-- ACTIVITY --
Wherever the word "prime" appears in the entries, copy the whole line.

Top of STUDY MATERIAL

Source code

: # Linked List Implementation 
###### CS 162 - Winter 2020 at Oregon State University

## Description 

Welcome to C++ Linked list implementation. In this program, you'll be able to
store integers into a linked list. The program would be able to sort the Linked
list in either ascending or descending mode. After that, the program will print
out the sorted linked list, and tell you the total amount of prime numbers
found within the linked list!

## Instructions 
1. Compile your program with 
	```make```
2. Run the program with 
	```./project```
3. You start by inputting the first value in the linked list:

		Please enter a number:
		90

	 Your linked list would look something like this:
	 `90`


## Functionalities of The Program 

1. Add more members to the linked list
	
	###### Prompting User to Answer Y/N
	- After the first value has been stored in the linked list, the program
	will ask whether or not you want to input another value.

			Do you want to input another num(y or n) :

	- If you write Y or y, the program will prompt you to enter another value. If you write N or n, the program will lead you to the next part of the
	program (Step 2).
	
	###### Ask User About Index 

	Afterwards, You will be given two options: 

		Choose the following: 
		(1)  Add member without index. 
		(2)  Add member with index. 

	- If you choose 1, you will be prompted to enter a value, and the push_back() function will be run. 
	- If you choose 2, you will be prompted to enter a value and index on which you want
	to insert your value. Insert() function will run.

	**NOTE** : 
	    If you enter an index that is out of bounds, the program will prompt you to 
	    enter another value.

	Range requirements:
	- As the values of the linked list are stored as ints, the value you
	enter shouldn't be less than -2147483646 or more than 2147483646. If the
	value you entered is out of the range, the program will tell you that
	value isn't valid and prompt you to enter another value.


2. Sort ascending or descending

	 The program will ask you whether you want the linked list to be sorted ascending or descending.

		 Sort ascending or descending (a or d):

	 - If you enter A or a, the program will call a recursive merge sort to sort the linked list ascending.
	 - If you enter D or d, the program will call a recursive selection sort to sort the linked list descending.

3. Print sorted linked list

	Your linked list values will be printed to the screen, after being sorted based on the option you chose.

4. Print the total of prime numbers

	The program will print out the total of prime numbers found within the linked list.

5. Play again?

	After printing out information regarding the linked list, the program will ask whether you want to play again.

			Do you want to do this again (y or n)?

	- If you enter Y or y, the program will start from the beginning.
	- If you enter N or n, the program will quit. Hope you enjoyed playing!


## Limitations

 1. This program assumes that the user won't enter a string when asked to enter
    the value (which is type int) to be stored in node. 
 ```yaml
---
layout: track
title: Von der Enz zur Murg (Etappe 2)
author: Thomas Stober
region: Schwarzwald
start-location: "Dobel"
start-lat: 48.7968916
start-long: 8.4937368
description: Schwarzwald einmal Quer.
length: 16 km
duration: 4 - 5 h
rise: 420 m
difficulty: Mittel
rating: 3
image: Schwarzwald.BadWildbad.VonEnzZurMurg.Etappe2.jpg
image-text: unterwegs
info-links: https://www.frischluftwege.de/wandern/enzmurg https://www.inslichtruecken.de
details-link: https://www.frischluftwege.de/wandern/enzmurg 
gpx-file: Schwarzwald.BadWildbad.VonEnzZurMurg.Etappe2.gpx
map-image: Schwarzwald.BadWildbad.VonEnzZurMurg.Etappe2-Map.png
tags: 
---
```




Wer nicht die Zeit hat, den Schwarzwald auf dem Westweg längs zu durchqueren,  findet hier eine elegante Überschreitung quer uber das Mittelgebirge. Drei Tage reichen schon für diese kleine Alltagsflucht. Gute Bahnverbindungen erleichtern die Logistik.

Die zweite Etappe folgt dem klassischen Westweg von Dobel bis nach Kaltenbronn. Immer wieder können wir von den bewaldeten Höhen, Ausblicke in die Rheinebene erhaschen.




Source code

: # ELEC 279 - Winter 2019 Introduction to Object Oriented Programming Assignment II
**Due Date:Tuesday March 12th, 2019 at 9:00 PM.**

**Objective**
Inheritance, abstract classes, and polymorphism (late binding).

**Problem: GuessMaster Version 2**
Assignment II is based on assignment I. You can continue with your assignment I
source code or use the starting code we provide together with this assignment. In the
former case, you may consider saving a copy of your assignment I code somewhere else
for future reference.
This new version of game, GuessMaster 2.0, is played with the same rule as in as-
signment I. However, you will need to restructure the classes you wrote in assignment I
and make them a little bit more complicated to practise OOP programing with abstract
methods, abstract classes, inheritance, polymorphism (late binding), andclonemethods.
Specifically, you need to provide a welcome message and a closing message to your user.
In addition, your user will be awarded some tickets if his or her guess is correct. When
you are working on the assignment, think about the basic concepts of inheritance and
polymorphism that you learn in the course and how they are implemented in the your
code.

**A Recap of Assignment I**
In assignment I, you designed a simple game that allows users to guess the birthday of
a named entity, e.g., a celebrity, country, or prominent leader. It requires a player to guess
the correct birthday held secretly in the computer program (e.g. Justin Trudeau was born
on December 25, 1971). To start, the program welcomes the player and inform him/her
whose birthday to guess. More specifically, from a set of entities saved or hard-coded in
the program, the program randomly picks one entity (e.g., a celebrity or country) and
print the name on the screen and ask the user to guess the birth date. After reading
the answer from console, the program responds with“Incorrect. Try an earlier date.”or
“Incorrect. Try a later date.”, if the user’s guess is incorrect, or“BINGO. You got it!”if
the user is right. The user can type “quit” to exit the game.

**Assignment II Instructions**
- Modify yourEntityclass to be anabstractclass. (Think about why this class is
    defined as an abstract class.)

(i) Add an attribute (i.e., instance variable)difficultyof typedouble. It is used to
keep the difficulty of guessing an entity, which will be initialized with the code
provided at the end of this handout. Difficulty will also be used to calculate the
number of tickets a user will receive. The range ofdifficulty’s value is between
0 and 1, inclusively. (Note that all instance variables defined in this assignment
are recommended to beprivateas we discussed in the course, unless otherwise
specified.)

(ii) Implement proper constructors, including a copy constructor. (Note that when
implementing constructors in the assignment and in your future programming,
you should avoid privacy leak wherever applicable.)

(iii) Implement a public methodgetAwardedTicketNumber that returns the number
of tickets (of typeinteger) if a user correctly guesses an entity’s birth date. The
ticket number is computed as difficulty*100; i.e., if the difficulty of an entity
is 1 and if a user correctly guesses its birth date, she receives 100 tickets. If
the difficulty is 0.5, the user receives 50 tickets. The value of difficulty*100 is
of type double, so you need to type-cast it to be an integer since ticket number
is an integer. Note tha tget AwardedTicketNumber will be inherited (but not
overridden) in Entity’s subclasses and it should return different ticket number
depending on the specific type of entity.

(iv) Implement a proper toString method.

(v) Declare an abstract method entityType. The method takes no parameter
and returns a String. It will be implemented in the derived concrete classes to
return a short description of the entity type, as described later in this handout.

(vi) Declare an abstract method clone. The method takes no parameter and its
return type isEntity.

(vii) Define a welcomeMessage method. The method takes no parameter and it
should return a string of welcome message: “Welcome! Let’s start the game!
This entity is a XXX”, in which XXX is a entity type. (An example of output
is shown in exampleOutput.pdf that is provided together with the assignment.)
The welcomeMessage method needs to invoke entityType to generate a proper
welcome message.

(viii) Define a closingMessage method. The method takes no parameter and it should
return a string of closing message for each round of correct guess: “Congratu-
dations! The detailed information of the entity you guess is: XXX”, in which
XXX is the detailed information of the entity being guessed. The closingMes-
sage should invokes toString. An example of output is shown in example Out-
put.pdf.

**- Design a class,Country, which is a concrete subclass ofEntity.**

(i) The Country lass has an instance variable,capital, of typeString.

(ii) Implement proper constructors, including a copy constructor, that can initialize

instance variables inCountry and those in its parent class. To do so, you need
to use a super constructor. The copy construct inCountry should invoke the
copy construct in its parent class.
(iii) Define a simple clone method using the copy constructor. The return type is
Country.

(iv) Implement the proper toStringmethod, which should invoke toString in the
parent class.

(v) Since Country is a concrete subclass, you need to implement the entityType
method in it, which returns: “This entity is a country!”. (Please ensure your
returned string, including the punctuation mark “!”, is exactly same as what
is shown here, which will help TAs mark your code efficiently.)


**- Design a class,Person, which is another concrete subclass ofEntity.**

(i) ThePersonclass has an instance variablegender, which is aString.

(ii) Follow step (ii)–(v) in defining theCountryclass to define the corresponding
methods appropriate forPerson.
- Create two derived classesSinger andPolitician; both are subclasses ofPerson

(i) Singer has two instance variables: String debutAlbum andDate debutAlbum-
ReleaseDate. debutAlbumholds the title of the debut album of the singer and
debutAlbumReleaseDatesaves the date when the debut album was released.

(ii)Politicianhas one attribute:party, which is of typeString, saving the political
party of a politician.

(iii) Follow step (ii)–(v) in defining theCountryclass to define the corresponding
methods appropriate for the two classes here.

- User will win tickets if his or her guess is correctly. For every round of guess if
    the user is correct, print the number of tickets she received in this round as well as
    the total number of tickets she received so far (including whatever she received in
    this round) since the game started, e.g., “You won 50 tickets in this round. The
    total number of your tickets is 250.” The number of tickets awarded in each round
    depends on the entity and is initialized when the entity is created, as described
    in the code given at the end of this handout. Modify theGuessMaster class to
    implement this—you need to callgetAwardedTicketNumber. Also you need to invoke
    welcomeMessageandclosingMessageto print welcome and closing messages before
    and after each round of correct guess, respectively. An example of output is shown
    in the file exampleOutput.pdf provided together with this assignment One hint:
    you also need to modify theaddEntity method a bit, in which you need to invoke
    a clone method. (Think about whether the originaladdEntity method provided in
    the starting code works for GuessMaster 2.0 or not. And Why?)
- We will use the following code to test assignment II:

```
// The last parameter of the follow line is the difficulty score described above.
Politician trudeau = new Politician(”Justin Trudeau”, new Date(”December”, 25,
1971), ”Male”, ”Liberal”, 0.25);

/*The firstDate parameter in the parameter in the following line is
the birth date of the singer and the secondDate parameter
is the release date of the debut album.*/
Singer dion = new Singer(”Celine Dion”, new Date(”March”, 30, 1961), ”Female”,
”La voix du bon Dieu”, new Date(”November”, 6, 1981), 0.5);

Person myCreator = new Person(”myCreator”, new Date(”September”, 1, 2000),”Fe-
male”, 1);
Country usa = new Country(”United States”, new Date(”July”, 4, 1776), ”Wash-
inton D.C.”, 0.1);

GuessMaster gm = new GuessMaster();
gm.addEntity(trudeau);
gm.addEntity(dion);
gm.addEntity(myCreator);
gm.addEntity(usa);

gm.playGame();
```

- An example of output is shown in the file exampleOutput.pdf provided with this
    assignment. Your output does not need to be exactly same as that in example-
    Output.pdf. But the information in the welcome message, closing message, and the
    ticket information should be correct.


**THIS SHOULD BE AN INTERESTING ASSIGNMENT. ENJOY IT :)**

Bottom of STUDY MATERIAL

-- REPLY --
out the sorted linked list, and tell you the total amount of prime numbers
4. Print the total of prime numbers
	The program will print out the total of prime numbers found within the linked list.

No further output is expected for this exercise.